Just as brand investment tends to be stretched too thinly across brands, the same is true across growth drivers and activities within a single brand. It’s human nature to want to hedge our bets, but in doing so most brand plans appear tactical. Too many activities with insufficient reach, the number of creative assets further putting pressure on your deployment spend.
In a world where less must be more, here are the things you should pay attention to when planning investment against delivering your growth, penetration and market share objectives:
The business cycle
Consider the commercial road map which outlines and prioritises future sources of growth, the annual operating plan which clarifies the choices for the year ahead and relevant customer timelines.
Be ahead of these. So often brands wait to get numbers for growth and investment versus proactively making the case, especially in the context of the other things a managing director or finance director might be grappling with.
Ensure you present your plans in a way which is focused on what they care about – spending responsibly, delivering predicable outcomes, removing risk, balancing long and short-term outcomes – as well as respecting financial quarters and the year-end, which are of course irrelevant to consumer behaviour.
Measurement and evaluation
What’s really working? Measure sensibly against what the different growth drivers were designed to deliver- e.g. change or build perceptions, recruit, re-recruit? Is your spend effective, efficient and sufficient? Use existing data and if you don’t know the answer to what’s working, start defining some KPIs and simple measurement so this time next year you will.
If you’ve got a good grasp, work out what activities you can stop, what you need to evolve and how you can use money you free up to drive the effective ones harder. I like to have 70-80% spend on proven activities as my baseline, leaving space to scale some others, and 5-10% spend to experiment.

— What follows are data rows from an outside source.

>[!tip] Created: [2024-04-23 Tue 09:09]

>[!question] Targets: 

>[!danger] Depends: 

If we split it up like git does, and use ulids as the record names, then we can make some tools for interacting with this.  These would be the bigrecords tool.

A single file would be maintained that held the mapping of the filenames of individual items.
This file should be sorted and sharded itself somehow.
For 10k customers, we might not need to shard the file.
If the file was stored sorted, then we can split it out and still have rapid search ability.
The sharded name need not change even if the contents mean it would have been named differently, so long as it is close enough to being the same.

Kick the tyres on your strategy
Has anything changed which you need to address? Your strategy is simply the choices you make about who or what occasions, or what motivation against which to grow penetration, and what you need to do to deliver this. It should change only every few years or as the situation changes.
Are your growth drivers, activities and spend 100% aligned to the choices you’ve made rigorously and in order of priority?

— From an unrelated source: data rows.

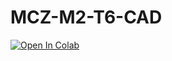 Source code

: # MCZ-M2-T6-CAD

<a href="https://colab.research.google.com/github/joaonart/mcz-m2-t6-cad/blob/master/notebooks/M2_T6_CAD_Python.ipynb" target="_parent"><img src="https://colab.research.google.com/assets/colab-badge.svg" alt="Open In Colab"/></a> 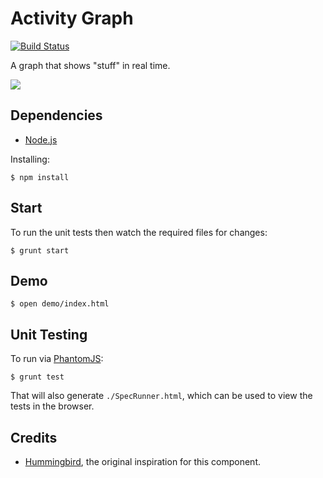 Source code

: # Activity Graph

[![Build Status](https://travis-ci.org/tanem/activity-graph.png?branch=master)](https://travis-ci.org/tanem/activity-graph)

A graph that shows \"stuff\" in real time.

![](https://raw.github.com/tanem/activity-graph/master/screenshot.png)

## Dependencies

 * [Node.js](http://nodejs.org/)
 
Installing:

    $ npm install

## Start

To run the unit tests then watch the required files for changes:

    $ grunt start

## Demo

    $ open demo/index.html

## Unit Testing

To run via [PhantomJS](http://phantomjs.org/):

    $ grunt test

That will also generate `./SpecRunner.html`, which can be used to view the tests in the browser.

## Credits

 * [Hummingbird](http://hummingbirdstats.com/), the original inspiration for this component.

As you deliver the plan, what can you reuse?
Evidence is building that creative wear out is largely in the mind of the marketer, with good examples of creative increasing effectiveness overtime. Reusing assets saves you money and you may be able to have a year off doing ‘create’ work. Perhaps only one brand in your portfolio need do it at any one time. Make ‘mend and repair’ the default, not new stuff.
Check your insights
Are they firing creative and effective solutions to the attitudinal and behavioural challenges you face? There’s so much work out there with nothing but product images or influencers for hire that it doesn’t even register. Sharpen media connections thinking and focus on building a creative platform you can consistently deploy to improve those returns.
Remember the multiplicative impact of creativity – we need to see it as a commercial driver, not be tempted to dismiss it as ‘colouring in’. ‘Pretty pictures’ make money.
Set KPIs aligned to the long-term behavioural change you seek
Work out the frequency of these KPIs. You probably don’t need marketing mix modelling until spend is in the millions, but simple KPIs alongside the other things you do will help you pilot, learn and course correct.
Learning mindset
Publish and review what’s working and not. It builds credibility, demonstrates commercial focus and accountability. Being transparent positions you as business leader first and foremost, and ensures weaponry like consumer insight, creativity and smart connection planning are seen as commercial drivers, supported by simple and compelling evidence.